_What to produce:_
If a line below includes the string "corresponding", copy it.

_Extracted records:_
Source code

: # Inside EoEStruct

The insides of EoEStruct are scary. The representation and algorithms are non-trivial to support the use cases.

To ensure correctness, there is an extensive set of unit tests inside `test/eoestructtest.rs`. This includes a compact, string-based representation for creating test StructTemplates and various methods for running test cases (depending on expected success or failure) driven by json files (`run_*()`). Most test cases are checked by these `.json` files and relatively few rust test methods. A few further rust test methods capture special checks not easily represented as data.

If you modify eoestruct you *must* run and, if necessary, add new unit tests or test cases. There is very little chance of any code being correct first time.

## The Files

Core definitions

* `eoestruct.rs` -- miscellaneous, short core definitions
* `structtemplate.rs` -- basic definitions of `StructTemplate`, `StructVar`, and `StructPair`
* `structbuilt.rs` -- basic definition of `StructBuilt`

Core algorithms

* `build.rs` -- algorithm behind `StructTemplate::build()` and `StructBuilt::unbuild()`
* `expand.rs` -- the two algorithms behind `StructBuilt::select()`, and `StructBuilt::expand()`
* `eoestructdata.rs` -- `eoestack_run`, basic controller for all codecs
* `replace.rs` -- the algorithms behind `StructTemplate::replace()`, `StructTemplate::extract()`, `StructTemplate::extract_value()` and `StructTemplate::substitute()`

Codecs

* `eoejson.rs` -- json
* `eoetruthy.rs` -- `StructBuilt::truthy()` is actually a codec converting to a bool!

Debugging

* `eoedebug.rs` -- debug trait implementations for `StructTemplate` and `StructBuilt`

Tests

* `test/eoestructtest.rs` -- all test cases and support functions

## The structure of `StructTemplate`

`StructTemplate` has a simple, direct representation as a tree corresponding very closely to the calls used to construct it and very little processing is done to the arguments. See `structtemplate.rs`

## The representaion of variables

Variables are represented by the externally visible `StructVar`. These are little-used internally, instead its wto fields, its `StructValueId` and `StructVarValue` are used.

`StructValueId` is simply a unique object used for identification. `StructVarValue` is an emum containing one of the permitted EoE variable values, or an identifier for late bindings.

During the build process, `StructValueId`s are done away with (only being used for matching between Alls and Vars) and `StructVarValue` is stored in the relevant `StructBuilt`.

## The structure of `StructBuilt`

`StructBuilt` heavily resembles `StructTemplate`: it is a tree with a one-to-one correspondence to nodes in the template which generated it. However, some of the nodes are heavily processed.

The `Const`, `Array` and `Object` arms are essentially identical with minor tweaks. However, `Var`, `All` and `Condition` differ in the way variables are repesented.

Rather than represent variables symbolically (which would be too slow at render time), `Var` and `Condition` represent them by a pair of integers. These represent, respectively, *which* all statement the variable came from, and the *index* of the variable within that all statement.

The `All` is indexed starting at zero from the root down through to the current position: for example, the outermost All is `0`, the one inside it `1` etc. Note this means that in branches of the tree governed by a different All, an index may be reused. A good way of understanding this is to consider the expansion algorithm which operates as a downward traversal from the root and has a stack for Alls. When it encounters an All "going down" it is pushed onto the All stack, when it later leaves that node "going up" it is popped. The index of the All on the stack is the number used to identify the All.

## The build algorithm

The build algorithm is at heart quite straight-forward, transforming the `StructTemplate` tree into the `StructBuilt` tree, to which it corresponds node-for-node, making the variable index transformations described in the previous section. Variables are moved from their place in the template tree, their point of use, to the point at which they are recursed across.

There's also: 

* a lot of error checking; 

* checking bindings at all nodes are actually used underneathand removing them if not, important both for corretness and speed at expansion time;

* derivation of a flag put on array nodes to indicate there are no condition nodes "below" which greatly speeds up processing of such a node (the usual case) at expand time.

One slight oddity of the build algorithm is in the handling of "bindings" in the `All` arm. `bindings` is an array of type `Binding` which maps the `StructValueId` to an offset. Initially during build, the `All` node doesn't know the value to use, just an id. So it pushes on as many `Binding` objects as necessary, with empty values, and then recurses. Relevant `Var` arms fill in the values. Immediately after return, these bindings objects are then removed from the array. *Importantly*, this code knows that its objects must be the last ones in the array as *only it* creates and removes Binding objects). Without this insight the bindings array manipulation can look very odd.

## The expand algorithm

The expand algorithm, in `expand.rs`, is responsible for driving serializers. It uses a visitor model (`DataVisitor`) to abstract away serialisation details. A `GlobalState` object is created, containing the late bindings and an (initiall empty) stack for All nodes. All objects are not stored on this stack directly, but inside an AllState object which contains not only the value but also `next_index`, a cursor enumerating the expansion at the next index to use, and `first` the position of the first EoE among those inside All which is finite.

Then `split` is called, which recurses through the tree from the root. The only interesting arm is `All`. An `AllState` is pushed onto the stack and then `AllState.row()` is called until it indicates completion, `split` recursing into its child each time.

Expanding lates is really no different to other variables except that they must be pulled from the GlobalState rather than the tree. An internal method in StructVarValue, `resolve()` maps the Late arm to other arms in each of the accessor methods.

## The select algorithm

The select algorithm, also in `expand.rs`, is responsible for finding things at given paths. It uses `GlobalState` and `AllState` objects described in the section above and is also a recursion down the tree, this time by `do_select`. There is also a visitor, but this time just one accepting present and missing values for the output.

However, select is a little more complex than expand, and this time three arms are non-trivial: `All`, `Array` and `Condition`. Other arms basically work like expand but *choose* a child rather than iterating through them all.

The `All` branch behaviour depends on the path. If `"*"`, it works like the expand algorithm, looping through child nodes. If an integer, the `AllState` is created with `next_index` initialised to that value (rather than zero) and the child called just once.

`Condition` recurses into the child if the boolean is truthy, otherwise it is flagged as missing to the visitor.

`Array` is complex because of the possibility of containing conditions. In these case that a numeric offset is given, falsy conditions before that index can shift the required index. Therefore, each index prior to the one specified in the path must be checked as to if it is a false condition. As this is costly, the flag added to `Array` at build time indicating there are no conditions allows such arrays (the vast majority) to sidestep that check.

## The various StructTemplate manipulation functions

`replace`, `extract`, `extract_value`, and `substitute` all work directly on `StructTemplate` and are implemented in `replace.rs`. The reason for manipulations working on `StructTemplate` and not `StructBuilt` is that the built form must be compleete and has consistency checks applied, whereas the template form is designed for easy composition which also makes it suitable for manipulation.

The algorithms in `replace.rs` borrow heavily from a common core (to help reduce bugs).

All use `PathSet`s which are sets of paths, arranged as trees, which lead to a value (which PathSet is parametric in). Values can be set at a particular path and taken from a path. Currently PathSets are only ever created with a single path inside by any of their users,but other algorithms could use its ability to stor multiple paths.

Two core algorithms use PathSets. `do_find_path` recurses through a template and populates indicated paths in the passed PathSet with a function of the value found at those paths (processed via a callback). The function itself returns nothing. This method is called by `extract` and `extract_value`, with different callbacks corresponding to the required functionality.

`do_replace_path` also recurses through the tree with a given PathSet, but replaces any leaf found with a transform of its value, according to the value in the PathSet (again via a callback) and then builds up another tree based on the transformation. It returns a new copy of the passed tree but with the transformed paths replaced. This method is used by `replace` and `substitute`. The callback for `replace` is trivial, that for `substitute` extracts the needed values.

_The answer:_
`StructTemplate` has a simple, direct representation as a tree corresponding very closely to the calls used to construct it and very little processing is done to the arguments. See `structtemplate.rs`
Two core algorithms use PathSets. `do_find_path` recurses through a template and populates indicated paths in the passed PathSet with a function of the value found at those paths (processed via a callback). The function itself returns nothing. This method is called by `extract` and `extract_value`, with different callbacks corresponding to the required functionality.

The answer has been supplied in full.